╭─ RAW DATA

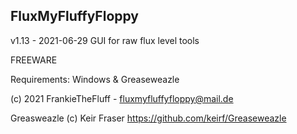 FluxMyFluffyFloppy
----------------------------------------
v1.13 - 2021-06-29
GUI for raw flux level tools

FREEWARE

Requirements: Windows & Greaseweazle

(c) 2021 FrankieTheFluff - fluxmyfluffyfloppy@mail.de

Greasweazle (c) Keir Fraser
https://github.com/keirf/Greaseweazle
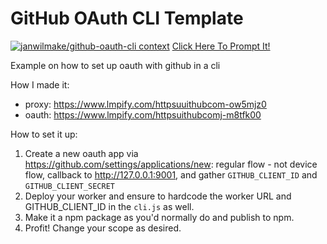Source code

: # GitHub OAuth CLI Template

[![janwilmake/github-oauth-cli context](https://badge.forgithub.com/janwilmake/github-oauth-cli)](https://uithub.com/janwilmake/github-oauth-cli) [Click Here To Prompt It!](https://lmpify.com?prompt=https://uithub.com/janwilmake/github-oauth-cli%20please%20make%20a%20new%20CLI%20with%20github%20oauth%20that%20...)

Example on how to set up oauth with github in a cli

How I made it:

- proxy: https://www.lmpify.com/httpsuuithubcom-ow5mjz0
- oauth: https://www.lmpify.com/httpsuithubcomj-m8tfk00

How to set it up:

1. Create a new oauth app via https://github.com/settings/applications/new: regular flow - not device flow, callback to http://127.0.0.1:9001, and gather `GITHUB_CLIENT_ID` and `GITHUB_CLIENT_SECRET`
2. Deploy your worker and ensure to hardcode the worker URL and GITHUB_CLIENT_ID in the `cli.js` as well.
3. Make it a npm package as you'd normally do and publish to npm.
4. Profit! Change your scope as desired.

╰─

Produce a verbatim copy of every entry, excluding pictures.

▸ **EXERCISE SOLUTION**:
 FluxMyFluffyFloppy
----------------------------------------
v1.13 - 2021-06-29
GUI for raw flux level tools

FREEWARE

Requirements: Windows & Greaseweazle

(c) 2021 FrankieTheFluff - fluxmyfluffyfloppy@mail.de

Greasweazle (c) Keir Fraser
https://github.com/keirf/Greaseweazle
Source code

: # GitHub OAuth CLI Template

[![janwilmake/github-oauth-cli context](https://badge.forgithub.com/janwilmake/github-oauth-cli)](https://uithub.com/janwilmake/github-oauth-cli) [Click Here To Prompt It!](https://lmpify.com?prompt=https://uithub.com/janwilmake/github-oauth-cli%20please%20make%20a%20new%20CLI%20with%20github%20oauth%20that%20...)

Example on how to set up oauth with github in a cli

How I made it:

- proxy: https://www.lmpify.com/httpsuuithubcom-ow5mjz0
- oauth: https://www.lmpify.com/httpsuithubcomj-m8tfk00

How to set it up:

1. Create a new oauth app via https://github.com/settings/applications/new: regular flow - not device flow, callback to http://127.0.0.1:9001, and gather `GITHUB_CLIENT_ID` and `GITHUB_CLIENT_SECRET`
2. Deploy your worker and ensure to hardcode the worker URL and GITHUB_CLIENT_ID in the `cli.js` as well.
3. Make it a npm package as you'd normally do and publish to npm.
4. Profit! Change your scope as desired.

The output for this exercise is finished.